With the majority of the nation's wingnuts segregated into their own private geographical echo chamber, the rest of us would be able to hold serious discussions on topics like education reform without having to put the significant issues on hold while we indulge the paranoid rants of politically connected Creationists. By jettisoning the old Confederacy, the USA would see immediate improvements in its infant mortality, teen-pregnancy (see map above - red is bad, green is good) and murder rates. And our "Obamacare" will cost less, since we'll have dumped the states that need it most.
But these aren't the real benefits. The real reason to pull a stunt like this would be to test our competing theories of what the world is and how it works. Give the conservatives the South, and let them have their way with it. Check back in a decade and see how things worked out.
Go ahead: Rewrite history. Teach creationism. Make "foreign-looking" people prove their citizenship on demand. Make homosexuality illegal. End those "anti-business" environmental regulations. Bust unions. Cut taxes. Outlaw abortion. Deny global warming. You'll be free to have no social security, no Medicare, no health insurance, no "socialist" transfers of wealth of any kind! Stop funding those liberal public universities, or at least put some kind of test in place to prevent rampant political correctness. No longer will you have to worry about stem cells in your medicines or fluoride in your precious bodily fluids.

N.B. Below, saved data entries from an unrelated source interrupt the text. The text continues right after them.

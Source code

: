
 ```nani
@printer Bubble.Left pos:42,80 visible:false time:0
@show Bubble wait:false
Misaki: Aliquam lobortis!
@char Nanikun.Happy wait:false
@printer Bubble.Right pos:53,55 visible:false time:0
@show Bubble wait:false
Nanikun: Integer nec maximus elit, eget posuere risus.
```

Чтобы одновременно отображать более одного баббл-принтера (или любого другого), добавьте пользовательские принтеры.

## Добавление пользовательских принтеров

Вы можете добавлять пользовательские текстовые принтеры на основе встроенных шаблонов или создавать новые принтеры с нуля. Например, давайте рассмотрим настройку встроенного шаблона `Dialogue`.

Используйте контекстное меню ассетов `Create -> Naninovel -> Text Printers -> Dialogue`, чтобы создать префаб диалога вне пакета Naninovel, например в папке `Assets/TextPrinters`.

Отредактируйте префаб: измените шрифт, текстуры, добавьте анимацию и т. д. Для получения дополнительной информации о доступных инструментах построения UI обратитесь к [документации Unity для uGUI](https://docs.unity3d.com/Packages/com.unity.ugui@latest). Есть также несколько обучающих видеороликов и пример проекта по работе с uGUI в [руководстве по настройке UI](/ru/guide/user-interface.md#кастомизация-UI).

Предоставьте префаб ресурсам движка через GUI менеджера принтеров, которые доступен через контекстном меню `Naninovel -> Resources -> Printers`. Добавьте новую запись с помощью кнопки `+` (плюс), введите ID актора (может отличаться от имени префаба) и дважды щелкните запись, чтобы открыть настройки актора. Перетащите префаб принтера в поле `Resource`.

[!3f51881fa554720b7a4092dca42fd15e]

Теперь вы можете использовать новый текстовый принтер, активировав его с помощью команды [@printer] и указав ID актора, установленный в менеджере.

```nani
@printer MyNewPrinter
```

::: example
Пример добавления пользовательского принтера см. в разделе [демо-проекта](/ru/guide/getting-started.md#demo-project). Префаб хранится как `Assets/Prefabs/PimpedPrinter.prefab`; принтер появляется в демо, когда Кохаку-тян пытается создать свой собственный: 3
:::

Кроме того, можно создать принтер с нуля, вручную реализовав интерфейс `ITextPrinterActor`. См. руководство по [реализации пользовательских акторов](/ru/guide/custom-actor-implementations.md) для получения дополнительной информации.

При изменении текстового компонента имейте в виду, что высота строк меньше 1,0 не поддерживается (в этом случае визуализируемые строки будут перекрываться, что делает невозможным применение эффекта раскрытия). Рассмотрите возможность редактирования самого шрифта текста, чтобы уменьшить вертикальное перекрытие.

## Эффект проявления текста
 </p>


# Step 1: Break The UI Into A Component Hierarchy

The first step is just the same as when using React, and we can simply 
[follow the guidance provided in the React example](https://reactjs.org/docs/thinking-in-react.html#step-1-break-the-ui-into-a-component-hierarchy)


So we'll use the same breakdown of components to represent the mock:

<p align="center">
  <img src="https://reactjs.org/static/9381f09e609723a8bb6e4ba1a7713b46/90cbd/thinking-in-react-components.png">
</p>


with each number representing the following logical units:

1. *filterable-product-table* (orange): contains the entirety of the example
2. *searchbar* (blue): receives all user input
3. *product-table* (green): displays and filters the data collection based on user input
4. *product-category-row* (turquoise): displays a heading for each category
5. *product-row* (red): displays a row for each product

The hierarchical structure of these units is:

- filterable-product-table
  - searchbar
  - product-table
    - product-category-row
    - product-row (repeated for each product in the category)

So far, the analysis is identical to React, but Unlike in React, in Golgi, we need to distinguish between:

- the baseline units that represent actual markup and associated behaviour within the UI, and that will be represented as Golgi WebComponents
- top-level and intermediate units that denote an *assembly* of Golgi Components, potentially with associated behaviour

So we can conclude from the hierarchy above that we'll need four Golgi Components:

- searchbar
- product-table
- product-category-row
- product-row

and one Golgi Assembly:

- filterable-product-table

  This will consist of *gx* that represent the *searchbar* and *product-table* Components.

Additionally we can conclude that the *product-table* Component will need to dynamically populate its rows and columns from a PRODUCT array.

We keep arguing with these crazy ideas because they affect normal people who happen to live in the South, and the federal government has an interest in protecting the rights of these citizens. But once we renounce the old Confederacy, we won't have to give a tinker's damn about people like Jim DeMint or Andre Bauer or Mark Sanford. Let 'em build a more perfect union in their own image. Knock yourselves out.
Of course, we'd have to do something about non-wingnut Americans who live in these red states. The obvious solution is resettlement. Or maybe a population exchange. We'll give the Confederates Ted Nugent, they'll give us The Dixie Chicks. Paying for all this moving will be expensive, but we can probably cover a big chunk of the cost simply by applying the money the rest of the country would have spent building and maintaining roads for people who complain about having their low tax-rates subsidized by liberty-hating socialists.
Think of it: Every liberal in the South could relocate, settle down in some welcoming Blue state, and immediately start pining for sweet tea, barbecue and kudzu. Blue state economies will boom as businesses hustle to cater to the needs of homesick Southern progressives. Banana pudding sales in Seattle will skyrocket.
Then there will be the inevitable swaps. Virginia has its crazies, but it remembers what happened the last time it cast its lot with South Carolina and won't want to repeat that performance. Fine. We'll take Virginia, and maybe Arkansas, too (Sorry Florida, but you're not only too crazy, you're non-contiguous). Who wants to join the old Confederacy? Hands? OK, Arizona, we see you. You're in.
We'll have to move some companies around, too. CNN will flee Atlanta, but that's OK, because FOX News is going to be the only news source down in Dixie, and who really cares about CNN anyway? Might as well make it official.
Not that it will all go smoothly. Negotiations are bound to be tense. Somebody is going to have to take Oklahoma, and Utah is definitely going to get its feelings hurt. But I feel these are fixable problems.
Perhaps this new conservative nation will prove me wrong. But I suspect that without adult supervision, the petulant, anti-intellectual, self-aggrieved leaders of the new right will find it hard to govern, much less solve problems in an international economy. And how will they cope with failure without liberals to scapegoat?
My money says they'll blame every disaster on interference by the CIA. Leading to Confederate President Jeb Bush's decision to invade Kentucky in 2015.
Hmmm. Maybe this isn't such a great idea after all.
Hey, that would mean I'd have to take my passport to visit Folly Beach! No fair! (Although perhaps Folly Beach wouldn't be so cool once all the liberals were "relocated".)